**Information given**
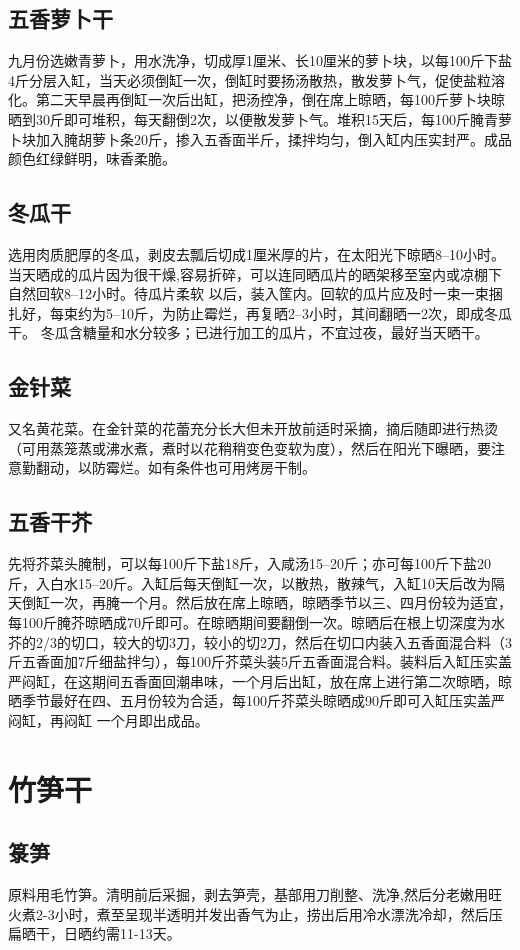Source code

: \documentclass{ctexbook}
\begin{document}
\subsection{五香萝卜干}
九月份选嫩青萝卜，用水洗净，切成厚1厘米、长10厘米的萝卜块，以每100斤下盐4斤分层入缸，当天必须倒缸一次，倒缸时要扬汤散热，散发萝卜气，促使盐粒溶化。第二天早晨再倒缸一次后出缸，把汤控净，倒在席上晾晒，每100斤萝卜块晾晒到30斤即可堆积，每天翻倒2次，以便散发萝卜气。堆积15天后，每100斤腌青萝卜块加入腌胡萝卜条20斤，掺入五香面半斤，揉拌均匀，倒入缸内压实封严。成品颜色红绿鲜明，味香柔脆。
\subsection{冬瓜干}
选用肉质肥厚的冬瓜，剥皮去瓢后切成1厘米厚的片，在太阳光下晾晒8--10小时。当天晒成的瓜片因为很干燥,容易折碎，可以连同晒瓜片的晒架移至室内或凉棚下自然回软8--12小时。待瓜片柔软
以后，装入筐内。回软的瓜片应及时一束一束捆扎好，每束约为5--10斤，为防止霉烂，再复晒2--3小时，其间翻晒一2次，即成冬瓜干。
冬瓜含糖量和水分较多；已进行加工的瓜片，不宜过夜，最好当天晒干。
\subsection{金针菜}
又名黄花菜。在金针菜的花蕾充分长大但未开放前适时采摘，摘后随即进行热烫（可用蒸笼蒸或沸水煮，煮时以花稍稍变色变软为度），然后在阳光下曝晒，要注意勤翻动，以防霉烂。如有条件也可用烤房干制。
\subsection{五香干芥}
先将芥菜头腌制，可以每100斤下盐18斤，入咸汤15--20斤；亦可每100斤下盐20斤，入白水15--20斤。入缸后每天倒缸一次，以散热，散辣气，入缸10天后改为隔天倒缸一次，再腌一个月。然后放在席上晾晒，晾晒季节以三、四月份较为适宜，每100斤腌芥晾晒成70斤即可。在晾晒期间要翻倒一次。晾晒后在根上切深度为水芥的2/3的切口，较大的切3刀，较小的切2刀，然后在切口内装入五香面混合料（3斤五香面加7斤细盐拌匀），每100斤芥菜头装5斤五香面混合料。装料后入缸压实盖严闷缸，在这期间五香面回潮串味，一个月后出缸，放在席上进行第二次晾晒，晾晒季节最好在四、五月份较为合适，每100斤芥菜头晾晒成90斤即可入缸压实盖严闷缸，再闷缸
一个月即出成品。
\section{竹笋干}
\subsection{箓笋}
原料用毛竹笋。清明前后采掘，剥去笋壳，基部用刀削整、洗净,然后分老嫩用旺火煮2-3小时，煮至呈现半透明并发出香气为止，捞出后用冷水漂洗冷却，然后压扁晒干，日晒约需11-13天。
\end{document}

**Problem to solve**
In the entries above, the lines between the one holding "以后，装入筐内。回软的瓜片应" and the one holding "先将芥菜头腌制，可以每100", inclusive, are to be printed exactly as written, and those alone.

**Reply**
以后，装入筐内。回软的瓜片应及时一束一束捆扎好，每束约为5--10斤，为防止霉烂，再复晒2--3小时，其间翻晒一2次，即成冬瓜干。
冬瓜含糖量和水分较多；已进行加工的瓜片，不宜过夜，最好当天晒干。
\subsection{金针菜}
又名黄花菜。在金针菜的花蕾充分长大但未开放前适时采摘，摘后随即进行热烫（可用蒸笼蒸或沸水煮，煮时以花稍稍变色变软为度），然后在阳光下曝晒，要注意勤翻动，以防霉烂。如有条件也可用烤房干制。
\subsection{五香干芥}
先将芥菜头腌制，可以每100斤下盐18斤，入咸汤15--20斤；亦可每100斤下盐20斤，入白水15--20斤。入缸后每天倒缸一次，以散热，散辣气，入缸10天后改为隔天倒缸一次，再腌一个月。然后放在席上晾晒，晾晒季节以三、四月份较为适宜，每100斤腌芥晾晒成70斤即可。在晾晒期间要翻倒一次。晾晒后在根上切深度为水芥的2/3的切口，较大的切3刀，较小的切2刀，然后在切口内装入五香面混合料（3斤五香面加7斤细盐拌匀），每100斤芥菜头装5斤五香面混合料。装料后入缸压实盖严闷缸，在这期间五香面回潮串味，一个月后出缸，放在席上进行第二次晾晒，晾晒季节最好在四、五月份较为合适，每100斤芥菜头晾晒成90斤即可入缸压实盖严闷缸，再闷缸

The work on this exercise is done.